Read each of the lines below and tally those with "management"; the tally is the whole answer.
*** Opening of Entries shown ***
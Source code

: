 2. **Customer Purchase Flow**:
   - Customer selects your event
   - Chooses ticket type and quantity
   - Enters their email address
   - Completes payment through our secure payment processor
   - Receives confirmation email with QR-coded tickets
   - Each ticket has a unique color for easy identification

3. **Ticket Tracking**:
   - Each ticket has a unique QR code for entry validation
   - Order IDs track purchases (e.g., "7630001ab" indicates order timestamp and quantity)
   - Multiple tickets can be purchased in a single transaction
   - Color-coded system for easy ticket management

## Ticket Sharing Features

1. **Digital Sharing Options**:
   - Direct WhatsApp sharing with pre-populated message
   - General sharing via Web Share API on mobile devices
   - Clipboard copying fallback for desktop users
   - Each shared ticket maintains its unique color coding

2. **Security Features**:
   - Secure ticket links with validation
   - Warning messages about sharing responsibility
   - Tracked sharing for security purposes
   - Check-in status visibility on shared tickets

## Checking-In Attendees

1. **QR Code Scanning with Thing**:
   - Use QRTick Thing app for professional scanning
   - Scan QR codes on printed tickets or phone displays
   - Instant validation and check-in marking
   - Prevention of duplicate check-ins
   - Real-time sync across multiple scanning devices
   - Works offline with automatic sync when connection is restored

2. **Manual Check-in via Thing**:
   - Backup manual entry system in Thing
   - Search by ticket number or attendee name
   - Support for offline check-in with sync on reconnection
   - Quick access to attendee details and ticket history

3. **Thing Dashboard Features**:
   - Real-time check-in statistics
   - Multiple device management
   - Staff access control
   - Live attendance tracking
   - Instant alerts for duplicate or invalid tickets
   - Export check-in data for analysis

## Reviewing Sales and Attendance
*** Close of Entries shown ***
**Task response**
2